WHAT IS BEING ASKED => No pictures in the copy, please: retype all the records exactly.

RECORD EXTRACTS =>
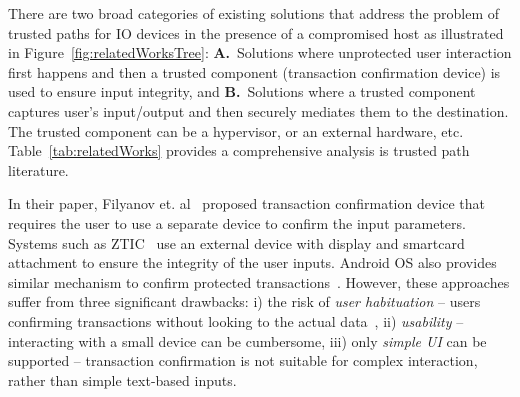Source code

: There are two broad categories of existing solutions that address the problem of trusted paths for IO devices in the presence of a compromised host as illustrated in Figure~\ref{fig:relatedWorksTree}: \textbf{A.}~Solutions where unprotected user interaction first happens and then a trusted component (transaction confirmation device) is used to ensure input integrity,
and \textbf{B.}~Solutions where a trusted component captures user's input/output and then securely mediates them to the destination. The trusted component can be a hypervisor, or an external hardware, etc. Table~\ref{tab:relatedWorks} provides a comprehensive analysis is trusted path literature.

 In their paper, Filyanov et. al~\cite{filyanov2011uni} proposed transaction confirmation device that requires the user to use a separate device to confirm the input parameters. Systems such as ZTIC~\cite{weigold2011secure} use an external device with display and smartcard attachment to ensure the integrity of the user inputs. Android OS also provides similar mechanism to confirm protected transactions~\cite{android_confirm}. 
However, these approaches suffer from three significant drawbacks: i) the risk of \emph{user habituation} -- users confirming transactions without looking to the actual data~\cite{anderson2016warning},
ii) \emph{usability} -- interacting with a small device can be cumbersome, iii) only \emph{simple UI} can be supported -- transaction confirmation is not suitable for complex interaction, rather than simple text-based inputs.


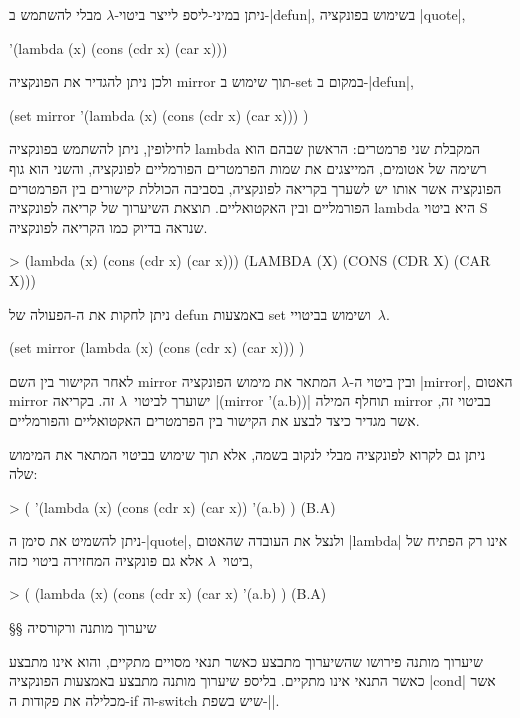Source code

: ניתן במיני-ליספ לייצר ביטוי-$λ$ מבלי להשתמש ב-\E|defun|, בשימוש בפונקציה
\E|quote|,
\begin{LISP}
  '(lambda (x) (cons (cdr x) (car x)))
\end{LISP}
ולכן ניתן להגדיר את הפונקציה mirror תוך שימוש ב-set במקום ב-\E|defun|,
\begin{LISP}
(set mirror
  '(lambda (x)
      (cons (cdr x) (car x)))
)
\end{LISP}
לחילופין, ניתן להשתמש בפונקציה lambda המקבלת שני פרמטרים: הראשון שבהם הוא רשימה
של אטומים, המייצגים את שמות הפרמטרים הפורמליים לפונקציה, והשני הוא גוף הפונקציה
אשר אותו יש לשערך בקריאה לפונקציה, בסביבה הכוללת קישורים בין הפרמטרים הפורמליים
ובין האקטואליים. תוצאת השיערוך של קריאה לפונקציה lambda היא ביטוי S שנראה
בדיוק כמו הקריאה לפונקציה.
\begin{LISP}
> (lambda (x) (cons (cdr x) (car x)))
(LAMBDA (X) (CONS (CDR X) (CAR X)))
\end{LISP}
ניתן לחקות את ה-הפעולה של defun באמצעות set ושימוש בביטויי~$λ$.
\begin{LISP}
(set
  mirror
  (lambda (x) (cons (cdr x) (car x)))
)
\end{LISP}
לאחר הקישור בין השם mirror ובין ביטוי ה-$λ$ המתאר את מימוש הפונקציה \E|mirror|,
האטום mirror ישוערך לביטוי~$λ$ זה. בקריאה \T|(mirror '(a.b))| תוחלף המילה
mirror בביטוי זה, אשר מגדיר כיצד לבצע את הקישור בין הפרמטרים האקטואליים
והפורמליים.

ניתן גם לקרוא לפונקציה מבלי לנקוב בשמה, אלא תוך שימוש בביטוי המתאר את המימוש
שלה:
\pagebreak[3]
\begin{LISP}
> (
    '(lambda (x)
      (cons (cdr x) (car x))
    '(a.b)
)
(B.A)
\end{LISP}
ניתן להשמיט את סימן ה-\E|quote|, ולנצל את העובדה שהאטום \T|lambda| אינו רק
הפתיח של ביטוי~$λ$ אלא גם פונקציה המחזירה ביטוי כזה,
\begin{LISP}
> (
    (lambda (x) (cons (cdr x) (car x)
    '(a.b)
)
(B.A)
\end{LISP}

§§ שיערוך מותנה ורקורסיה

שיערוך מותנה פירושו שהשיערוך מתבצע כאשר תנאי מסויים מתקיים, והוא אינו מתבצע
כאשר התנאי אינו מתקיים. בליספ שיערוך מותנה מתבצע באמצעות הפונקציה \E|cond|
אשר מכלילה את פקודות ה-if וה-switch שיש בשפת-\E|\CPL|.

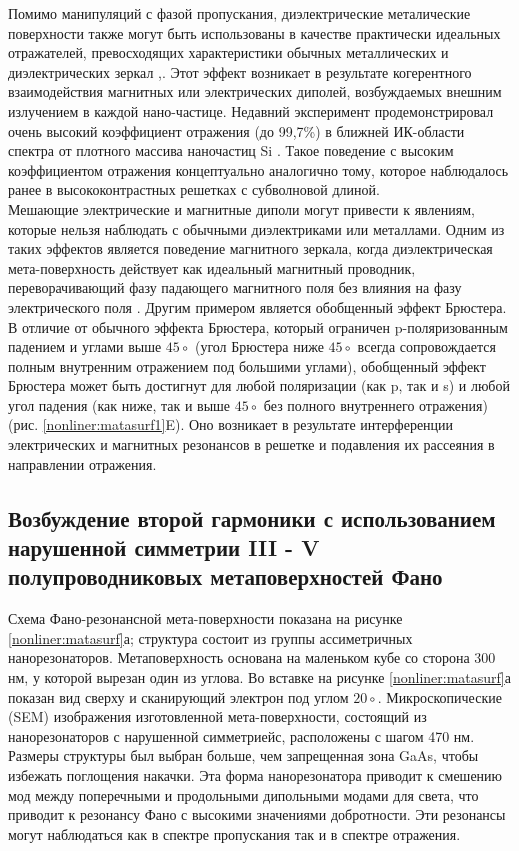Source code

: Помимо манипуляций с фазой пропускания, диэлектрические металические поверхности также могут быть использованы в качестве практически идеальных отражателей, превосходящих характеристики обычных металлических и диэлектрических зеркал \cite{moitra2015large},\cite{nearRefcLayer}.  Этот эффект возникает в результате когерентного взаимодействия магнитных или электрических диполей, возбуждаемых внешним излучением в каждой нано-частице. Недавний эксперимент продемонстрировал очень высокий коэффициент отражения (до 99,7\%) в ближней ИК-области спектра от плотного массива наночастиц Si \cite{moitra2015large}. Такое поведение с высоким коэффициентом отражения концептуально аналогично тому, которое наблюдалось ранее в высококонтрастных решетках с субволновой длиной. 
\\
\hspace*{2mm}
Мешающие электрические и магнитные диполи могут привести к явлениям, которые нельзя наблюдать с обычными диэлектриками или металлами. Одним из таких эффектов является поведение магнитного зеркала, когда диэлектрическая мета-поверхность действует как идеальный магнитный проводник, переворачивающий фазу падающего магнитного поля без влияния на фазу электрического поля \cite{optMagnMirr}. Другим примером является обобщенный эффект Брюстера. В отличие от обычного эффекта Брюстера, который ограничен p-поляризованным падением и углами выше $45\circ$ (угол Брюстера ниже $45\circ$ всегда сопровождается полным внутренним отражением под большими углами), обобщенный эффект Брюстера может быть достигнут для любой поляризации (как p, так и s) и любой угол падения (как ниже, так и выше $45\circ$ без полного внутреннего отражения) (рис. \ref{nonliner:matasurf1}E). Оно возникает в результате интерференции электрических и магнитных резонансов в решетке и подавления их рассеяния в направлении отражения.

\subsection*{Возбуждение второй гармоники с использованием нарушенной симметрии III - V полупроводниковых метаповерхностей Фано}
\hspace*{2mm}
Схема Фано-резонансной мета-поверхности показана на рисунке  \ref{nonliner:matasurf}а; структура состоит из группы ассиметричных  нанорезонаторов. Метаповерхность основана на маленьком кубе со сторона 300 нм, у которой вырезан один из углова. Во вставке на рисунке  \ref{nonliner:matasurf}а показан вид сверху и сканирующий электрон под углом $20\circ$. Микроскопические (SEM) изображения изготовленной мета-поверхности, состоящий из нанорезонаторов с нарушенной симметриейс, расположены с шагом 470 нм. Размеры структуры был выбран больше, чем запрещенная зона GaAs, чтобы избежать поглощения накачки. Эта форма нанорезонатора приводит к смешению мод между поперечными и продольными дипольными модами для света, что приводит к резонансу Фано с высокими значениями добротности. Эти резонансы могут наблюдаться как в спектре  пропускания так и в спектре отражения.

WRITTEN REPLY =>
Source code

: There are two broad categories of existing solutions that address the problem of trusted paths for IO devices in the presence of a compromised host as illustrated in Figure~\ref{fig:relatedWorksTree}: \textbf{A.}~Solutions where unprotected user interaction first happens and then a trusted component (transaction confirmation device) is used to ensure input integrity,
and \textbf{B.}~Solutions where a trusted component captures user's input/output and then securely mediates them to the destination. The trusted component can be a hypervisor, or an external hardware, etc. Table~\ref{tab:relatedWorks} provides a comprehensive analysis is trusted path literature.

 In their paper, Filyanov et. al~\cite{filyanov2011uni} proposed transaction confirmation device that requires the user to use a separate device to confirm the input parameters. Systems such as ZTIC~\cite{weigold2011secure} use an external device with display and smartcard attachment to ensure the integrity of the user inputs. Android OS also provides similar mechanism to confirm protected transactions~\cite{android_confirm}. 
However, these approaches suffer from three significant drawbacks: i) the risk of \emph{user habituation} -- users confirming transactions without looking to the actual data~\cite{anderson2016warning},
ii) \emph{usability} -- interacting with a small device can be cumbersome, iii) only \emph{simple UI} can be supported -- transaction confirmation is not suitable for complex interaction, rather than simple text-based inputs.


Source code

: ניתן במיני-ליספ לייצר ביטוי-$λ$ מבלי להשתמש ב-\E|defun|, בשימוש בפונקציה
\E|quote|,
\begin{LISP}
  '(lambda (x) (cons (cdr x) (car x)))
\end{LISP}
ולכן ניתן להגדיר את הפונקציה mirror תוך שימוש ב-set במקום ב-\E|defun|,
\begin{LISP}
(set mirror
  '(lambda (x)
      (cons (cdr x) (car x)))
)
\end{LISP}
לחילופין, ניתן להשתמש בפונקציה lambda המקבלת שני פרמטרים: הראשון שבהם הוא רשימה
של אטומים, המייצגים את שמות הפרמטרים הפורמליים לפונקציה, והשני הוא גוף הפונקציה
אשר אותו יש לשערך בקריאה לפונקציה, בסביבה הכוללת קישורים בין הפרמטרים הפורמליים
ובין האקטואליים. תוצאת השיערוך של קריאה לפונקציה lambda היא ביטוי S שנראה
בדיוק כמו הקריאה לפונקציה.
\begin{LISP}
> (lambda (x) (cons (cdr x) (car x)))
(LAMBDA (X) (CONS (CDR X) (CAR X)))
\end{LISP}
ניתן לחקות את ה-הפעולה של defun באמצעות set ושימוש בביטויי~$λ$.
\begin{LISP}
(set
  mirror
  (lambda (x) (cons (cdr x) (car x)))
)
\end{LISP}
לאחר הקישור בין השם mirror ובין ביטוי ה-$λ$ המתאר את מימוש הפונקציה \E|mirror|,
האטום mirror ישוערך לביטוי~$λ$ זה. בקריאה \T|(mirror '(a.b))| תוחלף המילה
mirror בביטוי זה, אשר מגדיר כיצד לבצע את הקישור בין הפרמטרים האקטואליים
והפורמליים.

ניתן גם לקרוא לפונקציה מבלי לנקוב בשמה, אלא תוך שימוש בביטוי המתאר את המימוש
שלה:
\pagebreak[3]
\begin{LISP}
> (
    '(lambda (x)
      (cons (cdr x) (car x))
    '(a.b)
)
(B.A)
\end{LISP}
ניתן להשמיט את סימן ה-\E|quote|, ולנצל את העובדה שהאטום \T|lambda| אינו רק
הפתיח של ביטוי~$λ$ אלא גם פונקציה המחזירה ביטוי כזה,
\begin{LISP}
> (
    (lambda (x) (cons (cdr x) (car x)
    '(a.b)
)
(B.A)
\end{LISP}

§§ שיערוך מותנה ורקורסיה

שיערוך מותנה פירושו שהשיערוך מתבצע כאשר תנאי מסויים מתקיים, והוא אינו מתבצע
כאשר התנאי אינו מתקיים. בליספ שיערוך מותנה מתבצע באמצעות הפונקציה \E|cond|
אשר מכלילה את פקודות ה-if וה-switch שיש בשפת-\E|\CPL|.

Source code

: Помимо манипуляций с фазой пропускания, диэлектрические металические поверхности также могут быть использованы в качестве практически идеальных отражателей, превосходящих характеристики обычных металлических и диэлектрических зеркал \cite{moitra2015large},\cite{nearRefcLayer}.  Этот эффект возникает в результате когерентного взаимодействия магнитных или электрических диполей, возбуждаемых внешним излучением в каждой нано-частице. Недавний эксперимент продемонстрировал очень высокий коэффициент отражения (до 99,7\%) в ближней ИК-области спектра от плотного массива наночастиц Si \cite{moitra2015large}. Такое поведение с высоким коэффициентом отражения концептуально аналогично тому, которое наблюдалось ранее в высококонтрастных решетках с субволновой длиной. 
\\
\hspace*{2mm}
Мешающие электрические и магнитные диполи могут привести к явлениям, которые нельзя наблюдать с обычными диэлектриками или металлами. Одним из таких эффектов является поведение магнитного зеркала, когда диэлектрическая мета-поверхность действует как идеальный магнитный проводник, переворачивающий фазу падающего магнитного поля без влияния на фазу электрического поля \cite{optMagnMirr}. Другим примером является обобщенный эффект Брюстера. В отличие от обычного эффекта Брюстера, который ограничен p-поляризованным падением и углами выше $45\circ$ (угол Брюстера ниже $45\circ$ всегда сопровождается полным внутренним отражением под большими углами), обобщенный эффект Брюстера может быть достигнут для любой поляризации (как p, так и s) и любой угол падения (как ниже, так и выше $45\circ$ без полного внутреннего отражения) (рис. \ref{nonliner:matasurf1}E). Оно возникает в результате интерференции электрических и магнитных резонансов в решетке и подавления их рассеяния в направлении отражения.

\subsection*{Возбуждение второй гармоники с использованием нарушенной симметрии III - V полупроводниковых метаповерхностей Фано}
\hspace*{2mm}
Схема Фано-резонансной мета-поверхности показана на рисунке  \ref{nonliner:matasurf}а; структура состоит из группы ассиметричных  нанорезонаторов. Метаповерхность основана на маленьком кубе со сторона 300 нм, у которой вырезан один из углова. Во вставке на рисунке  \ref{nonliner:matasurf}а показан вид сверху и сканирующий электрон под углом $20\circ$. Микроскопические (SEM) изображения изготовленной мета-поверхности, состоящий из нанорезонаторов с нарушенной симметриейс, расположены с шагом 470 нм. Размеры структуры был выбран больше, чем запрещенная зона GaAs, чтобы избежать поглощения накачки. Эта форма нанорезонатора приводит к смешению мод между поперечными и продольными дипольными модами для света, что приводит к резонансу Фано с высокими значениями добротности. Эти резонансы могут наблюдаться как в спектре  пропускания так и в спектре отражения.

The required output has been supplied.